The First Two Hours After Birth
The work doesn’t stop once the baby arrives. The first two hours postpartum, sometimes called the fourth stage of labor, involve intensive monitoring to catch complications early, especially postpartum hemorrhage. During the first hour, the nurse checks vital signs every 15 minutes. In the second hour, checks shift to every 30 minutes.
A key assessment during this window is the uterine fundus, the top of the uterus, which the nurse presses on through the abdomen to confirm it’s firm and contracting back down. Right after delivery, the fundus sits between the navel and the pubic bone, then gradually rises to the level of the navel within the first hour. If it feels soft or “boggy,” the nurse performs fundal massage to stimulate contraction and reduce bleeding. At the same time, they’re monitoring postpartum bleeding for color, amount, and the presence of large clots.
The nurse also checks the perineum for swelling and bruising, monitors bladder fullness (a full bladder can interfere with the uterus contracting properly and increase bleeding risk), and tracks the return of sensation in patients who had epidurals. Throughout all of this, they’re encouraging skin-to-skin contact between the newborn and parent, supporting early breastfeeding attempts, and teaching new parents how to hold, feed, and care for their baby.

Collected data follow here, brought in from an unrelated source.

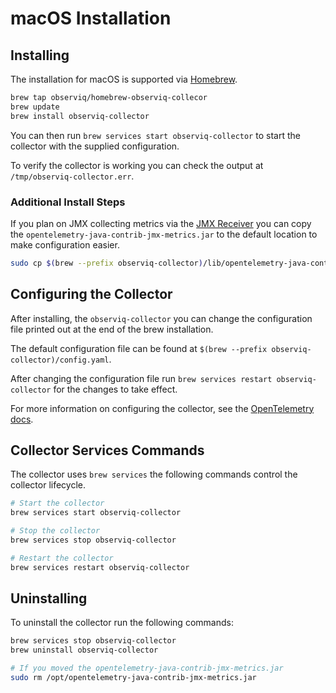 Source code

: # macOS Installation

## Installing

The installation for macOS is supported via [Homebrew](https://brew.sh/).

```sh
brew tap observiq/homebrew-observiq-collecor
brew update
brew install observiq-collector
```

You can then run `brew services start observiq-collector` to start the collector with the supplied configuration.

To verify the collector is working you can check the output at `/tmp/observiq-collector.err`.

### Additional Install Steps

If you plan on JMX collecting metrics via the [JMX Receiver](https://github.com/open-telemetry/opentelemetry-collector-contrib/blob/v0.45.1/receiver/jmxreceiver/README.md) you can copy the `opentelemetry-java-contrib-jmx-metrics.jar` to the default location to make configuration easier.

```sh
sudo cp $(brew --prefix observiq-collector)/lib/opentelemetry-java-contrib-jmx-metrics.jar /opt
```
## Configuring the Collector

After installing, the `observiq-collector` you can change the configuration file printed out at the end of the brew installation.

The default configuration file can be found at `$(brew --prefix observiq-collector)/config.yaml`.

After changing the configuration file run `brew services restart observiq-collector` for the changes to take effect.

For more information on configuring the collector, see the [OpenTelemetry docs](https://opentelemetry.io/docs/collector/configuration/).

## Collector Services Commands

The collector uses `brew services` the following commands control the collector lifecycle.

```sh
# Start the collector
brew services start observiq-collector

# Stop the collector
brew services stop observiq-collector

# Restart the collector
brew services restart observiq-collector
```

## Uninstalling

To uninstall the collector run the following commands:

```sh
brew services stop observiq-collector
brew uninstall observiq-collector

# If you moved the opentelemetry-java-contrib-jmx-metrics.jar
sudo rm /opt/opentelemetry-java-contrib-jmx-metrics.jar
```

Emotional Support and Patient Education
Labor and delivery nurses often describe the emotional dimension of the job as inseparable from the clinical one. They coach patients through contractions, explain what’s happening at each stage, advocate for the patient’s birth preferences when possible, and support partners who may be anxious or overwhelmed. When outcomes are difficult, whether that’s an unplanned cesarean, a NICU admission, or a pregnancy loss, the nurse is often the person providing the most immediate comfort and explanation.
Education is woven into every interaction. New parents learn about infant feeding cues, safe sleep positioning, what normal newborn behavior looks like, and warning signs to watch for in both themselves and their baby before discharge. This teaching starts in the delivery room and continues through recovery.
Working as Part of a Team
Labor and delivery nurses don’t work in isolation. They collaborate closely with obstetricians, midwives, anesthesiologists, neonatal specialists, and lactation consultants. The nurse often serves as the communication hub, relaying real-time bedside observations to the physician who may be managing several patients simultaneously. When a situation changes, the nurse’s assessment is frequently what triggers the next clinical decision.

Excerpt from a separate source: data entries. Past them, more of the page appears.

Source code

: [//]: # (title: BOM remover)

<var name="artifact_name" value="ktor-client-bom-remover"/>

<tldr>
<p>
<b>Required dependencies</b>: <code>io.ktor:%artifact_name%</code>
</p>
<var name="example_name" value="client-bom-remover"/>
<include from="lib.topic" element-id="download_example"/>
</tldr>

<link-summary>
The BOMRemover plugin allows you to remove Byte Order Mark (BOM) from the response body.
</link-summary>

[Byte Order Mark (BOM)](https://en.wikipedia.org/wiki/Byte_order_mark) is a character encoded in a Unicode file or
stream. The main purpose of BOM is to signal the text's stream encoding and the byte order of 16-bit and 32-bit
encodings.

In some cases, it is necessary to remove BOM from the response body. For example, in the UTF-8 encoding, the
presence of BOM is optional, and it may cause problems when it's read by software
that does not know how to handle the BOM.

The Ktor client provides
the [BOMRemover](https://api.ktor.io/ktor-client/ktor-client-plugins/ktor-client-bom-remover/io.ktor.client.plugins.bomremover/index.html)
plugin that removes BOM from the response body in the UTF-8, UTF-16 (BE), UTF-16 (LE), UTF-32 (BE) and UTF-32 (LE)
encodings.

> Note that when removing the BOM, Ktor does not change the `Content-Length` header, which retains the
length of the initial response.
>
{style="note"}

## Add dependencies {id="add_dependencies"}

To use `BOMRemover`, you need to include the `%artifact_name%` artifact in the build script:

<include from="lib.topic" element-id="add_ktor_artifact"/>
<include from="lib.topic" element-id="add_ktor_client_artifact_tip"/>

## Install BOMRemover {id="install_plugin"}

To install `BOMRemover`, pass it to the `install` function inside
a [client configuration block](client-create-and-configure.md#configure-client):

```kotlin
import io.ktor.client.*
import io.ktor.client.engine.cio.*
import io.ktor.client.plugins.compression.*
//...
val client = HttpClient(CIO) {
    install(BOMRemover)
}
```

Education, Certification, and Pay
All labor and delivery nurses are registered nurses first, holding either an associate’s or bachelor’s degree in nursing and passing the NCLEX-RN licensing exam. From there, most gain experience on the unit through orientation programs and mentorship before working independently.

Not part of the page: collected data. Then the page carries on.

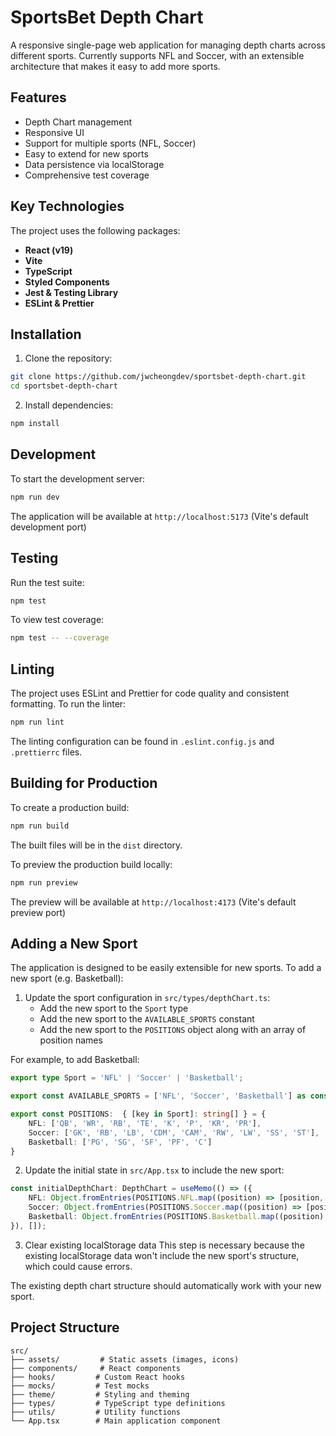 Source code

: # SportsBet Depth Chart

A responsive single-page web application for managing depth charts across different sports. Currently supports NFL and Soccer, with an extensible architecture that makes it easy to add more sports.

## Features

- Depth Chart management
- Responsive UI
- Support for multiple sports (NFL, Soccer)
- Easy to extend for new sports
- Data persistence via localStorage
- Comprehensive test coverage

## Key Technologies

The project uses the following packages:
- **React (v19)**
- **Vite**
- **TypeScript**
- **Styled Components**
- **Jest & Testing Library**
- **ESLint & Prettier**

## Installation

1. Clone the repository:
```bash
git clone https://github.com/jwcheongdev/sportsbet-depth-chart.git
cd sportsbet-depth-chart
```

2. Install dependencies:
```bash
npm install
```

## Development

To start the development server:

```bash
npm run dev
```

The application will be available at `http://localhost:5173`  (Vite's default development port)

## Testing

Run the test suite:

```bash
npm test
```

To view test coverage:

```bash
npm test -- --coverage
```

## Linting

The project uses ESLint and Prettier for code quality and consistent formatting. To run the linter:

```bash
npm run lint
```

The linting configuration can be found in `.eslint.config.js` and `.prettierrc` files.

## Building for Production

To create a production build:

```bash
npm run build
```

The built files will be in the `dist` directory.

To preview the production build locally:

```bash
npm run preview
```

The preview will be available at `http://localhost:4173` (Vite's default preview port)

## Adding a New Sport

The application is designed to be easily extensible for new sports. To add a new sport (e.g. Basketball):

1. Update the sport configuration in `src/types/depthChart.ts`:
   - Add the new sport to the `Sport` type
   - Add the new sport to the `AVAILABLE_SPORTS` constant
   - Add the new sport to the `POSITIONS` object along with an array of position names

For example, to add Basketball:
```typescript
export type Sport = 'NFL' | 'Soccer' | 'Basketball';

export const AVAILABLE_SPORTS = ['NFL', 'Soccer', 'Basketball'] as const;

export const POSITIONS:  { [key in Sport]: string[] } = {
    NFL: ['QB', 'WR', 'RB', 'TE', 'K', 'P', 'KR', 'PR'],
    Soccer: ['GK', 'RB', 'LB', 'CDM', 'CAM', 'RW', 'LW', 'SS', 'ST'],
    Basketball: ['PG', 'SG', 'SF', 'PF', 'C']
}
```

2. Update the initial state in `src/App.tsx` to include the new sport:
```typescript
const initialDepthChart: DepthChart = useMemo(() => ({
    NFL: Object.fromEntries(POSITIONS.NFL.map((position) => [position, []])),
    Soccer: Object.fromEntries(POSITIONS.Soccer.map((position) => [position, []])),
    Basketball: Object.fromEntries(POSITIONS.Basketball.map((position) => [position, []])),
}), []);
```

3. Clear existing localStorage data
This step is necessary because the existing localStorage data won't include the new sport's structure, which could cause errors.

The existing depth chart structure should automatically work with your new sport.

## Project Structure

```
src/
├── assets/         # Static assets (images, icons)
├── components/     # React components
├── hooks/         # Custom React hooks
├── mocks/         # Test mocks
├── theme/         # Styling and theming
├── types/         # TypeScript type definitions
├── utils/         # Utility functions
└── App.tsx        # Main application component
```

The main professional certification for this specialty is the RNC-OB, offered by the National Certification Corporation. Eligibility requires at least 24 months of specialty experience with a minimum of 2,000 hours of work in inpatient obstetric care. The exam itself is a three-hour, 175-question test covering antepartum, intrapartum, postpartum, and newborn care. Certification isn’t always required by employers, but it signals advanced expertise and can open doors to higher pay or leadership roles.
Pay varies significantly by location and experience. As a reference point, labor and delivery nurses in Tennessee earn an average of about $33 per hour, with a range from roughly $28 to $38 per hour. Nurses in higher cost-of-living states or those working travel contracts typically earn more. Shift differentials for nights and weekends are common in this specialty, since babies arrive around the clock.